§ **Task material**:
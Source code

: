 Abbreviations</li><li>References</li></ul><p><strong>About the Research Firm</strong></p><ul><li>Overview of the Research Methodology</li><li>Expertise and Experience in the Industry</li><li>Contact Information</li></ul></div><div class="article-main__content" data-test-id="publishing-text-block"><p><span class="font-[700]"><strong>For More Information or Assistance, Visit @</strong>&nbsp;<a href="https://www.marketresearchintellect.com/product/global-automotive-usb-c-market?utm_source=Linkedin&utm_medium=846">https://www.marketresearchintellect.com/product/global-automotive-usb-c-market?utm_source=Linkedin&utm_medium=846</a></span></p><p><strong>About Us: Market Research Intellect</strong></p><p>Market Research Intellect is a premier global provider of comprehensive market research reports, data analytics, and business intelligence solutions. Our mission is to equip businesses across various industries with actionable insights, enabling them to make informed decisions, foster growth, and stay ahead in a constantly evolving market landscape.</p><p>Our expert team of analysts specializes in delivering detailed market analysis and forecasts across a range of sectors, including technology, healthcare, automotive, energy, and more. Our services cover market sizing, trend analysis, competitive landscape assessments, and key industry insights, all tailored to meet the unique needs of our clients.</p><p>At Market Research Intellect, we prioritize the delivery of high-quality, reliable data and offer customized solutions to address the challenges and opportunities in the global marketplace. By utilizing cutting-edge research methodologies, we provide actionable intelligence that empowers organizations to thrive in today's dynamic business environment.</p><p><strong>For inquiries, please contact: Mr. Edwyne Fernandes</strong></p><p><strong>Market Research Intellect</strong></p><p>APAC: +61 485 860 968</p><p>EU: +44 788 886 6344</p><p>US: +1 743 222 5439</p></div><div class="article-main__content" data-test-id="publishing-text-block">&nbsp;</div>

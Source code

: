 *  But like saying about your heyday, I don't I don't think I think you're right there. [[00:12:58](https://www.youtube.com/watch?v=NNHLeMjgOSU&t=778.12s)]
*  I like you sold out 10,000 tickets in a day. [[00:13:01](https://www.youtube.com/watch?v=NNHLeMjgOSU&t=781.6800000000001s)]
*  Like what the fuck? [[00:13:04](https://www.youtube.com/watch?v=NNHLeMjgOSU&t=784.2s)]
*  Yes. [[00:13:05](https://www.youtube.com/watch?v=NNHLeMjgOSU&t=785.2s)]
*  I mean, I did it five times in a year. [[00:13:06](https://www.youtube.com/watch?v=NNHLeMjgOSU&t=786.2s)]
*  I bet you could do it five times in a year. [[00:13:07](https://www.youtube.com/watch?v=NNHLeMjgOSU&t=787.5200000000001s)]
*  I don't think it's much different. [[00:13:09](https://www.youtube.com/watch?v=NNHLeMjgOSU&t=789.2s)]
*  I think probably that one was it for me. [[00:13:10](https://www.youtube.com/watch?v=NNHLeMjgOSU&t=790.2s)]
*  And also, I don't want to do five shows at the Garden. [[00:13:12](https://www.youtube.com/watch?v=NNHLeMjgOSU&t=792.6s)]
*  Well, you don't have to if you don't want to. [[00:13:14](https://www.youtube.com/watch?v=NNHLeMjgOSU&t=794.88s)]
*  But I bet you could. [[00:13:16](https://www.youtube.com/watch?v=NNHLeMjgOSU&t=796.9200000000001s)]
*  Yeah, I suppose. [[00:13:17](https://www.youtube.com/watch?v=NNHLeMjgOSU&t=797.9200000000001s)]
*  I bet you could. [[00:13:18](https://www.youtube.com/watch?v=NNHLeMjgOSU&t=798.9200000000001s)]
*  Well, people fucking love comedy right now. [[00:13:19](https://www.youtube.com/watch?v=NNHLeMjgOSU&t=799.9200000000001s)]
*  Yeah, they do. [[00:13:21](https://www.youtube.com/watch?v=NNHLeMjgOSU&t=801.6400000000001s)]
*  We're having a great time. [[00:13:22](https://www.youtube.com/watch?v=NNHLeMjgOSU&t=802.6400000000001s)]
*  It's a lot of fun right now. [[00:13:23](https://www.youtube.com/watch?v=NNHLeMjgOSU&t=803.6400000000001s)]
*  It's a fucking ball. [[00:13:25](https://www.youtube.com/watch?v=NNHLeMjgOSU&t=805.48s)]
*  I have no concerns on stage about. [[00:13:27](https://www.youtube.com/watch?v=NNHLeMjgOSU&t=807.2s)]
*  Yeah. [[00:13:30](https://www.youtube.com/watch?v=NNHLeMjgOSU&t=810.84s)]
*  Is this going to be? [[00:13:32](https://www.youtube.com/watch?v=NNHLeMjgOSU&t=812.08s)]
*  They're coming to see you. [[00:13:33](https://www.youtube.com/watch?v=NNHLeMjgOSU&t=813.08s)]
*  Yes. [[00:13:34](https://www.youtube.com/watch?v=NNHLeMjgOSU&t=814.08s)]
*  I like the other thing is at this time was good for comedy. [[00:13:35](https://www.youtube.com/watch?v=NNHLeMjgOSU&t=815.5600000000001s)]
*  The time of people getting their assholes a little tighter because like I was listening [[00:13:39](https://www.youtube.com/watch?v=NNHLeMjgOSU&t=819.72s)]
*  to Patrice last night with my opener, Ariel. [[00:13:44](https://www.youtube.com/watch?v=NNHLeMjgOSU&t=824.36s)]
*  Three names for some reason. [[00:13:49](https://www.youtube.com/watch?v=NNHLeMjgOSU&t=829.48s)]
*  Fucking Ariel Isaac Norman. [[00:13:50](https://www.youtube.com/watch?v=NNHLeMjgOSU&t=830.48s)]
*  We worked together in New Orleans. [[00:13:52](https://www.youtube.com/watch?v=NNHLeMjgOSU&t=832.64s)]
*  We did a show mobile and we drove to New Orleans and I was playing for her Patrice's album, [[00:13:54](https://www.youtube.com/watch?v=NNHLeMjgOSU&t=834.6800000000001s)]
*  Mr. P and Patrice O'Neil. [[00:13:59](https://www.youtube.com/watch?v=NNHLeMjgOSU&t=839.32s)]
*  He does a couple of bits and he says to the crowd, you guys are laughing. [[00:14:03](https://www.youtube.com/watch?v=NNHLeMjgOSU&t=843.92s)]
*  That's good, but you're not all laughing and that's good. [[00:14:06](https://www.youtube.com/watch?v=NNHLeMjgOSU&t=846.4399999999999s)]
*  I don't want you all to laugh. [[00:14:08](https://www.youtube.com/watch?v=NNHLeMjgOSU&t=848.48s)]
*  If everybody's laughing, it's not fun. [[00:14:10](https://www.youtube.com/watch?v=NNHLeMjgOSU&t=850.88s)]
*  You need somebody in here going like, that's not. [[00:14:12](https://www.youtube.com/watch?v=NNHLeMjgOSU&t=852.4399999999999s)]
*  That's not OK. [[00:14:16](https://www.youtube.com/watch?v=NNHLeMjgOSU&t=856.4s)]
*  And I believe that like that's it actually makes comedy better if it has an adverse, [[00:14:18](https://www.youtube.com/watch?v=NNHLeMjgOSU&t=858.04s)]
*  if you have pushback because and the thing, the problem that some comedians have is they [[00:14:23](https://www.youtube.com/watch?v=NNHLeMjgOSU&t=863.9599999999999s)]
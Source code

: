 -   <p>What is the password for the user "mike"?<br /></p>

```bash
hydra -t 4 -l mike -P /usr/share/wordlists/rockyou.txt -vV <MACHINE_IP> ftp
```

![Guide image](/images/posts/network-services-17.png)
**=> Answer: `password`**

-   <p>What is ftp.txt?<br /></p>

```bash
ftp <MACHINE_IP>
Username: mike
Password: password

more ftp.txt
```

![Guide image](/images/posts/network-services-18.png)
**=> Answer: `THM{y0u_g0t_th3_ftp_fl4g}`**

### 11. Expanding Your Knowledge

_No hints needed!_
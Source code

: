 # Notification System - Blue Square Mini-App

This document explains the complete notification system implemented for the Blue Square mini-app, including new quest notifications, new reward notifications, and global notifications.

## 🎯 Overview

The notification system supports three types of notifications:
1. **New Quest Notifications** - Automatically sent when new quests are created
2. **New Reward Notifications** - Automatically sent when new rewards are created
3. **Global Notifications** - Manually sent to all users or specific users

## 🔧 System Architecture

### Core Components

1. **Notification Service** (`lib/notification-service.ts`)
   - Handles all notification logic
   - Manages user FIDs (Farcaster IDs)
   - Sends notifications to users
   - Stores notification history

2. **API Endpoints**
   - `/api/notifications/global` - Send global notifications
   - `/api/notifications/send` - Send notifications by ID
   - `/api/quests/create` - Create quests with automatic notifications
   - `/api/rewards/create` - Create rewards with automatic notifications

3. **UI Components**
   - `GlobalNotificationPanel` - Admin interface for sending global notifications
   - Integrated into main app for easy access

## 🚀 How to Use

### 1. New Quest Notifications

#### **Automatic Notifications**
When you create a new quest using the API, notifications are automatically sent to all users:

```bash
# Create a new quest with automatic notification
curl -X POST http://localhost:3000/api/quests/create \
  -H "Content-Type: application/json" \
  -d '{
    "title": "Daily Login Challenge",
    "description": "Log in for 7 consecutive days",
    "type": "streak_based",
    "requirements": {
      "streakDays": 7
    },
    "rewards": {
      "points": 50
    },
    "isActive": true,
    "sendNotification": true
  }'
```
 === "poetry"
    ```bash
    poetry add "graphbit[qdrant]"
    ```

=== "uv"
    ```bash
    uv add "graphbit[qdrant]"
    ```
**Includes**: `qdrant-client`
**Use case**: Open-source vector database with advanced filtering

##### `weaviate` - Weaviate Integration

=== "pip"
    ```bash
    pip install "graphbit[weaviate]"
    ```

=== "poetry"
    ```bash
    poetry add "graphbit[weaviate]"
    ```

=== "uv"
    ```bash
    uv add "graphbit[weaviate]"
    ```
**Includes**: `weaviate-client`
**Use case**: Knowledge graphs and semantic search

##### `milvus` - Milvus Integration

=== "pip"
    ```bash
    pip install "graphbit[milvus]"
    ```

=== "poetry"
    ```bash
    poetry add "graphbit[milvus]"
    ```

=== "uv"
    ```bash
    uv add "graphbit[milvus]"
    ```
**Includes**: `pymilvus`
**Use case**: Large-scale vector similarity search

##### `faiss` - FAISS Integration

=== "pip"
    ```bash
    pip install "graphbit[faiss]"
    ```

§ **Activity**:
Keep only the lines of the listing that contain the word "network", and copy them.

§ **Result for this task**:
![Guide image](/images/posts/network-services-17.png)
![Guide image](/images/posts/network-services-18.png)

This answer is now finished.